Sin embargo -resulta esperanzador en la brega por la justicia el que al final, como una plegaria quepa alzar un “sin embargo” -, ese video que nos muestra las arcadas de la muerte de Leonel Jácome y Edison Franco, es un mentís afrentoso al rostro del poder representado en generales, presidentes, gremios y periodistas a su servicio. Esos dos jóvenes campesinos….. y los que faltan, no sabían, no saben que iban a morir cuando alistaron sus trebejos para salir a protestar. Tal vez alegres, tal vez ilusionados con que volverían con una promesa de los doctores de Bogotá, que de alguna manera se les daría la justicia merecida.
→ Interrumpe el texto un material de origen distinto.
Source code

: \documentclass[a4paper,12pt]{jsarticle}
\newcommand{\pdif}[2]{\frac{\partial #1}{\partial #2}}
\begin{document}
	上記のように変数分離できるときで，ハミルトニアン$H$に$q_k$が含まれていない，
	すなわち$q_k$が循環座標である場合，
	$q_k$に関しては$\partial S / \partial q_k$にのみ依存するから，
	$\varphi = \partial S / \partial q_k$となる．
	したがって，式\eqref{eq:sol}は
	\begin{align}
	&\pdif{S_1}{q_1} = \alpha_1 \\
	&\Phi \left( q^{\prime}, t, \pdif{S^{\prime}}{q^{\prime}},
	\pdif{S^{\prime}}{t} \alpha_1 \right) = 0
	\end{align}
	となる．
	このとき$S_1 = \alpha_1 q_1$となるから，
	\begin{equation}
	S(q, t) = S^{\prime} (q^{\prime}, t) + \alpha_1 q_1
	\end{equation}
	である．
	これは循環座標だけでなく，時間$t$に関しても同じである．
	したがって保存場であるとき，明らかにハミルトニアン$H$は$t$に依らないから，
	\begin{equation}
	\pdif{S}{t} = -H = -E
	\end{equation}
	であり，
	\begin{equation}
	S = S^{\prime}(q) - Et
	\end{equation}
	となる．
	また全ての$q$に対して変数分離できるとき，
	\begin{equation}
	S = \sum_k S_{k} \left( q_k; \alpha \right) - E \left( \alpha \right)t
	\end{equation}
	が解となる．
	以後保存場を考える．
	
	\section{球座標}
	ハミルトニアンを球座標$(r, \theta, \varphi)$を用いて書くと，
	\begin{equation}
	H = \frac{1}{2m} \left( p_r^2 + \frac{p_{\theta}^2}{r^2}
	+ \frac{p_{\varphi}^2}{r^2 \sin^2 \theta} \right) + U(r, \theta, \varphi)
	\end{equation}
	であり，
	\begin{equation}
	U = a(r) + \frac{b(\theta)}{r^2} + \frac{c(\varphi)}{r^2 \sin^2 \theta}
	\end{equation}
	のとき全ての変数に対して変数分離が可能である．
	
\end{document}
Pero no; los vimos en vivo y en directo, y este es su triunfo, en sus últimos estertores, la dificultad del corazón y de los pulmones cuando ya la sangre que los alimentaba no corría por las venas sino por la tierra que apenas ayer sembraban. “La tierra que nos verá morir”, titulábamos reciente artículo sobre el mismo asunto, la justeza de las Zonas de Reserva Campesina. Porque esta imagen -salvo claro está para los verdugos que la celebran-, toca con absoluta certeza la conciencia de millones en el mundo, más que cualquier discurso, sobre la causa que levantaban. Y esos millones, es la esperanza, siempre seremos más, y algún día haremos valer la verdad que nos trae en resistencia.